[SCHEDULE 13G] Jackson Acquisition Company II SEC Filing
Rhea-AI Filing Summary
Meteora Capital, LLC reported beneficial ownership of 1,217,614 Class A ordinary shares of Jackson Acquisition Co II, representing 5.11% of the outstanding class. The filing states Meteora holds these shares through funds and managed accounts for which it serves as investment manager, and reports shared voting and shared dispositive power over the position, with no sole voting or dispositive power.
The statement includes a certification that the shares were acquired and are held in the ordinary course of business and not with the purpose of changing or influencing control of the issuer. The filing identifies Vik Mittal as the managing member of Meteora Capital and classifies Meteora as an investment adviser.
Positive
- Material disclosure: Reporting Person holds 1,217,614 shares (5.11%), exceeding the 5% threshold that triggers public reporting.
- Transparency on authority: The filing clearly states shared voting and shared dispositive power, clarifying the nature of control over the position.

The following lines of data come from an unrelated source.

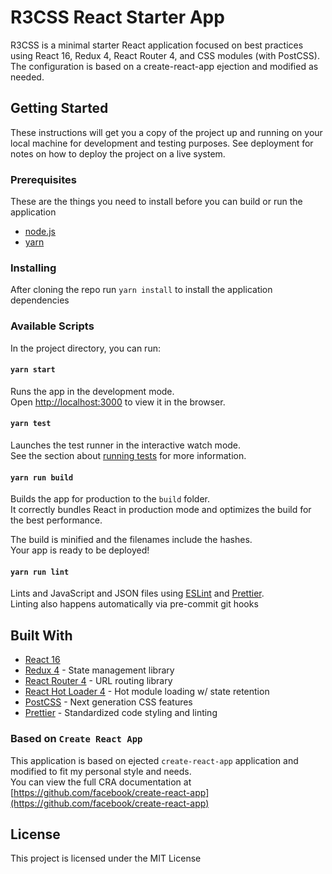 # R3CSS React Starter App

R3CSS is a minimal starter React application focused on best practices using React 16, Redux 4, React Router 4, and CSS modules (with PostCSS). The configuration is based on a create-react-app ejection and modified as needed.

## Getting Started

These instructions will get you a copy of the project up and running on your local machine for development and testing purposes. See deployment for notes on how to deploy the project on a live system.

### Prerequisites

These are the things you need to install before you can build or run the application
* [node.js](https://nodejs.org/en/)
* [yarn](https://yarnpkg.com/en/)

### Installing

After cloning the repo run `yarn install` to install the application dependencies

### Available Scripts

In the project directory, you can run:

#### `yarn start`

Runs the app in the development mode.<br>
Open [http://localhost:3000](http://localhost:3000) to view it in the browser.

#### `yarn test`

Launches the test runner in the interactive watch mode.<br>
See the section about [running tests](#running-tests) for more information.

#### `yarn run build`

Builds the app for production to the `build` folder.<br>
It correctly bundles React in production mode and optimizes the build for the best performance.

The build is minified and the filenames include the hashes.<br>
Your app is ready to be deployed!

#### `yarn run lint`

Lints and JavaScript and JSON files using [ESLint](https://eslint.org/) and [Prettier](https://prettier.io/).<br />
Linting also happens automatically via pre-commit git hooks


## Built With

* [React 16](https://reactjs.org/)
* [Redux 4](https://redux.js.org/) - State management library
* [React Router 4](https://reacttraining.com/react-router/web/guides/philosophy) - URL routing library
* [React Hot Loader 4](https://github.com/gaearon/react-hot-loader) - Hot module loading w/ state retention
* [PostCSS](https://github.com/postcss) - Next generation CSS features
* [Prettier](https://prettier.io/) - Standardized code styling and linting

### Based on `Create React App`

This application is based on ejected `create-react-app` application and modified to fit my personal style and needs.<br />
You can view the full CRA documentation at [https://github.com/facebook/create-react-app](https://github.com/facebook/create-react-app)

## License

This project is licensed under the MIT License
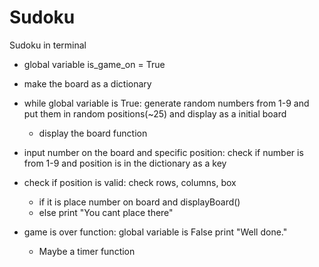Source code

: # Sudoku
Sudoku in terminal

- global variable is_game_on = True

- make the board as a dictionary

- while global variable is True:
  generate random numbers from 1-9 and put them in random positions(~25)
  and display as a initial board
  - display the board function
  
- input number on the board and specific position:
  check if number is from 1-9 and position is in the dictionary as a key

- check if position is valid:
  check rows, columns, box
  - if it is place number on board and displayBoard()
  - else print "You cant place there"

- game is over function:
  global variable is False
  print "Well done."
  
  - Maybe a timer function
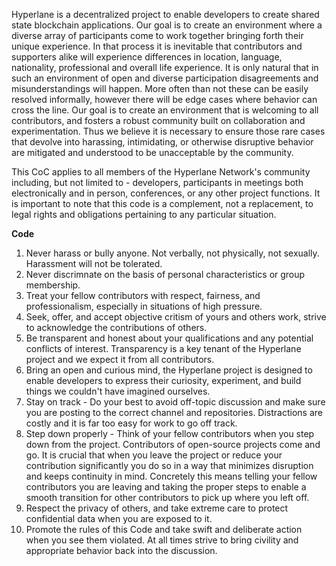 Hyperlane is a decentralized project to enable developers to create shared state blockchain applications.
Our goal is to create an environment where a diverse array of participants come to work together bringing forth their unique experience. In that process it is inevitable that contributors and supporters alike will experience differences in location, language, nationality, professional and overall life experience.
It is only natural that in such an environment of open and diverse participation disagreements and misunderstandings will happen. More often than not these can be easily resolved informally, however there will be edge cases where behavior can cross the line.
Our goal is to create an environment that is welcoming to all contributors, and fosters a robust community built on collaboration and experimentation.
Thus we believe it is necessary to ensure those rare cases that devolve into harassing, intimidating, or otherwise disruptive behavior are mitigated and understood to be unacceptable by the community.

This CoC applies to all members of the Hyperlane Network's community including, but not limited to - developers, participants in meetings both electronically and in person, conferences, or any other project functions. It is important to note that this code is a complement, not a replacement, to legal rights and obligations pertaining to any particular situation.

**Code**

1. Never harass or bully anyone. Not verbally, not physically, not sexually. Harassment will not be tolerated.
2. Never discrimnate on the basis of personal characteristics or group membership.
3. Treat your fellow contributors with respect, fairness, and professionalism, especially in situations of high pressure.
4. Seek, offer, and accept objective critism of yours and others work, strive to acknowledge the contributions of others.
5. Be transparent and honest about your qualifications and any potential conflicts of interest. Transparency is a key tenant of the Hyperlane project and we expect it from all contributors.
6. Bring an open and curious mind, the Hyperlane project is designed to enable developers to express their curiosity, experiment, and build things we couldn't have imagined ourselves.
7. Stay on track - Do your best to avoid off-topic discussion and make sure you are posting to the correct channel and repositories. Distractions are costly and it is far too easy for work to go off track.
8. Step down properly - Think of your fellow contributors when you step down from the project. Contributors of open-source projects come and go. It is crucial that when you leave the project or reduce your contribution significantly you do so in a way that minimizes disruption and keeps continuity in mind. Concretely this means telling your fellow contributors you are leaving and taking the proper steps to enable a smooth transition for other contributors to pick up where you left off.
9. Respect the privacy of others, and take extreme care to protect confidential data when you are exposed to it.
10. Promote the rules of this Code and take swift and deliberate action when you see them violated. At all times strive to bring civility and appropriate behavior back into the discussion.
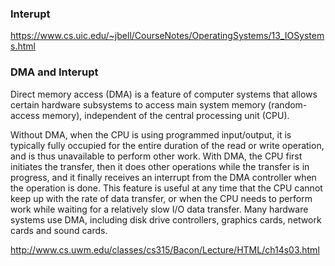 ### Interupt

https://www.cs.uic.edu/~jbell/CourseNotes/OperatingSystems/13_IOSystems.html


### DMA and Interupt
Direct memory access (DMA) is a feature of computer systems that allows certain hardware subsystems to access main system memory (random-access memory), independent of the central processing unit (CPU).

Without DMA, when the CPU is using programmed input/output, it is typically fully occupied for the entire duration of the read or write operation, and is thus unavailable to perform other work. With DMA, the CPU first initiates the transfer, then it does other operations while the transfer is in progress, and it finally receives an interrupt from the DMA controller when the operation is done. This feature is useful at any time that the CPU cannot keep up with the rate of data transfer, or when the CPU needs to perform work while waiting for a relatively slow I/O data transfer. Many hardware systems use DMA, including disk drive controllers, graphics cards, network cards and sound cards.


http://www.cs.uwm.edu/classes/cs315/Bacon/Lecture/HTML/ch14s03.html


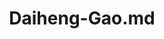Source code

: ---
title: "Daiheng-Gao.md"
collection: authors
permalink: /authors/Daiheng-Gao
citation: ' Xuanmeng Zhang,  Zhedong Zheng,  Daiheng Gao,  Bang Zhang,  Pan Pan,  Yi Yang, &quot;Multi-View Consistent Generative Adversarial Networks for 3D-aware Image Synthesis.&quot; CVPR, 2022.'
---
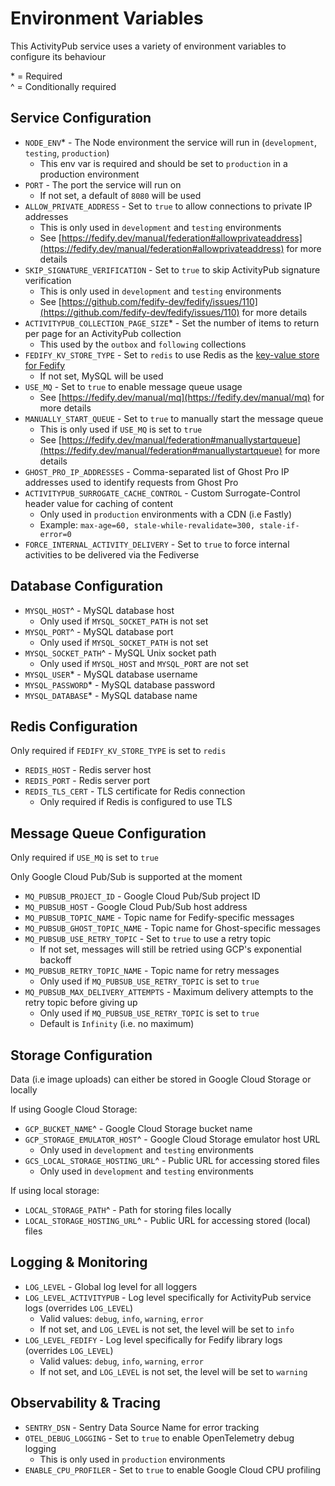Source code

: # Environment Variables

This ActivityPub service uses a variety of environment variables to configure its behaviour

<p>
    * = Required
    <br />
    ^ = Conditionally required
</p>

## Service Configuration

- `NODE_ENV`* - The Node environment the service will run in (`development`, `testing`, `production`)
  - This env var is required and should be set to `production` in a production environment
- `PORT` - The port the service will run on
  - If not set, a default of `8080` will be used
- `ALLOW_PRIVATE_ADDRESS` - Set to `true` to allow connections to private IP addresses
  - This is only used in `development` and `testing` environments
  - See [https://fedify.dev/manual/federation#allowprivateaddress](https://fedify.dev/manual/federation#allowprivateaddress) for more details
- `SKIP_SIGNATURE_VERIFICATION` - Set to `true` to skip ActivityPub signature verification
  - This is only used in `development` and `testing` environments
  - See [https://github.com/fedify-dev/fedify/issues/110](https://github.com/fedify-dev/fedify/issues/110) for more details
- `ACTIVITYPUB_COLLECTION_PAGE_SIZE`* - Set the number of items to return per page for an ActivityPub collection
  - This used by the `outbox` and `following` collections
- `FEDIFY_KV_STORE_TYPE` - Set to `redis` to use Redis as the [key-value store for Fedify](https://fedify.dev/manual/kv)
  - If not set, MySQL will be used
- `USE_MQ` - Set to `true` to enable message queue usage
  - See [https://fedify.dev/manual/mq](https://fedify.dev/manual/mq) for more details
- `MANUALLY_START_QUEUE` - Set to `true` to manually start the message queue
  - This is only used if `USE_MQ` is set to `true`
  - See [https://fedify.dev/manual/federation#manuallystartqueue](https://fedify.dev/manual/federation#manuallystartqueue) for more details
- `GHOST_PRO_IP_ADDRESSES` - Comma-separated list of Ghost Pro IP addresses used to identify requests from Ghost Pro
- `ACTIVITYPUB_SURROGATE_CACHE_CONTROL` - Custom Surrogate-Control header value for caching of content
  - Only used in `production` environments with a CDN (i.e Fastly)
  - Example: `max-age=60, stale-while-revalidate=300, stale-if-error=0`
- `FORCE_INTERNAL_ACTIVITY_DELIVERY` - Set to `true` to force internal activities to be delivered via the Fediverse

## Database Configuration

- `MYSQL_HOST`^ - MySQL database host
  - Only used if `MYSQL_SOCKET_PATH` is not set
- `MYSQL_PORT`^ - MySQL database port
  - Only used if `MYSQL_SOCKET_PATH` is not set
- `MYSQL_SOCKET_PATH`^ - MySQL Unix socket path
  - Only used if `MYSQL_HOST` and `MYSQL_PORT` are not set
- `MYSQL_USER`* - MySQL database username
- `MYSQL_PASSWORD`* - MySQL database password
- `MYSQL_DATABASE`* - MySQL database name

## Redis Configuration

Only required if `FEDIFY_KV_STORE_TYPE` is set to `redis`

- `REDIS_HOST` - Redis server host
- `REDIS_PORT` - Redis server port
- `REDIS_TLS_CERT` - TLS certificate for Redis connection
  - Only required if Redis is configured to use TLS

## Message Queue Configuration

Only required if `USE_MQ` is set to `true`

Only Google Cloud Pub/Sub is supported at the moment

- `MQ_PUBSUB_PROJECT_ID` - Google Cloud Pub/Sub project ID
- `MQ_PUBSUB_HOST` - Google Cloud Pub/Sub host address
- `MQ_PUBSUB_TOPIC_NAME` - Topic name for Fedify-specific messages
- `MQ_PUBSUB_GHOST_TOPIC_NAME` - Topic name for Ghost-specific messages
- `MQ_PUBSUB_USE_RETRY_TOPIC` - Set to `true` to use a retry topic
  - If not set, messages will still be retried using GCP's exponential backoff
- `MQ_PUBSUB_RETRY_TOPIC_NAME` - Topic name for retry messages
  - Only used if `MQ_PUBSUB_USE_RETRY_TOPIC` is set to `true`
- `MQ_PUBSUB_MAX_DELIVERY_ATTEMPTS` - Maximum delivery attempts to the retry topic before giving up
  - Only used if `MQ_PUBSUB_USE_RETRY_TOPIC` is set to `true`
  - Default is `Infinity` (i.e. no maximum)

## Storage Configuration

Data (i.e image uploads) can either be stored in Google Cloud Storage or locally

If using Google Cloud Storage:

- `GCP_BUCKET_NAME`^ - Google Cloud Storage bucket name
- `GCP_STORAGE_EMULATOR_HOST`^ - Google Cloud Storage emulator host URL
  - Only used in `development` and `testing` environments
- `GCS_LOCAL_STORAGE_HOSTING_URL`^ - Public URL for accessing stored files
  - Only used in `development` and `testing` environments

If using local storage:

- `LOCAL_STORAGE_PATH`^ - Path for storing files locally
- `LOCAL_STORAGE_HOSTING_URL`^ - Public URL for accessing stored (local) files

## Logging & Monitoring

- `LOG_LEVEL` - Global log level for all loggers
- `LOG_LEVEL_ACTIVITYPUB` - Log level specifically for ActivityPub service logs (overrides `LOG_LEVEL`)
  - Valid values: `debug`, `info`, `warning`, `error`
  - If not set, and `LOG_LEVEL` is not set, the level will be set to `info`
- `LOG_LEVEL_FEDIFY` - Log level specifically for Fedify library logs (overrides `LOG_LEVEL`)
  - Valid values: `debug`, `info`, `warning`, `error`
  - If not set, and `LOG_LEVEL` is not set, the level will be set to `warning`

## Observability & Tracing

- `SENTRY_DSN` - Sentry Data Source Name for error tracking
- `OTEL_DEBUG_LOGGING` - Set to `true` to enable OpenTelemetry debug logging
  - This is only used in `production` environments
- `ENABLE_CPU_PROFILER` - Set to `true` to enable Google Cloud CPU profiling
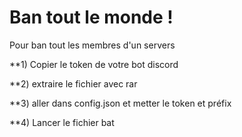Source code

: # Ban tout le monde !
Pour ban tout les membres d'un servers

**1) Copier le token de votre bot discord

**2) extraire le fichier avec rar

**3) aller dans config.json et metter le token et préfix 

**4) Lancer le fichier bat

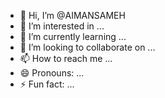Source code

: - 👋 Hi, I’m @AIMANSAMEH
- 👀 I’m interested in ...
- 🌱 I’m currently learning ...
- 💞️ I’m looking to collaborate on ...
- 📫 How to reach me ...
- 😄 Pronouns: ...
- ⚡ Fun fact: ...

<!---
AIMANSAMEH/AIMANSAMEH is a ✨ special ✨ repository because its `README.md` (this file) appears on your GitHub profile.
You can click the Preview link to take a look at your changes.
--->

- Certification of ordinary-course holdings: The filer certifies the shares were acquired and are held in the ordinary course of business and not to influence control.
Negative
- No sole control: The Reporting Person reports 0 sole voting and 0 sole dispositive power, limiting unilateral governance influence.
- Limited detail on underlying accounts: The filing refers to funds and managed accounts but does not identify the specific funds or allocations holding the shares.
Insights
TL;DR: A 5.11% stake signals a meaningful passive investment by an adviser but shows no intent to exert control.
Meteora Capital's disclosed 1,217,614-share position crosses the 5% reporting threshold, which is material and requires public disclosure. The position is held via funds and managed accounts managed by Meteora, and the firm reports only shared voting and dispositive power, implying collective decision-making rather than sole control. The certification that shares are held in the ordinary course and not for control reduces the likelihood of imminent activist action, but the stake is large enough to attract investor attention.
TL;DR: Governance impact appears limited: shared authority and an explicit non-control certification.
The filing documents a material equity position above 5% but shows no sole voting or disposition rights, which constrains direct governance influence. The filer identifies holdings as belonging to multiple funds and accounts without naming them, so shareholder coordination or specific intentions are not disclosed. The explicit certification that holdings are not intended to change or influence issuer control further frames this as a passive, reportable stake rather than an activist move.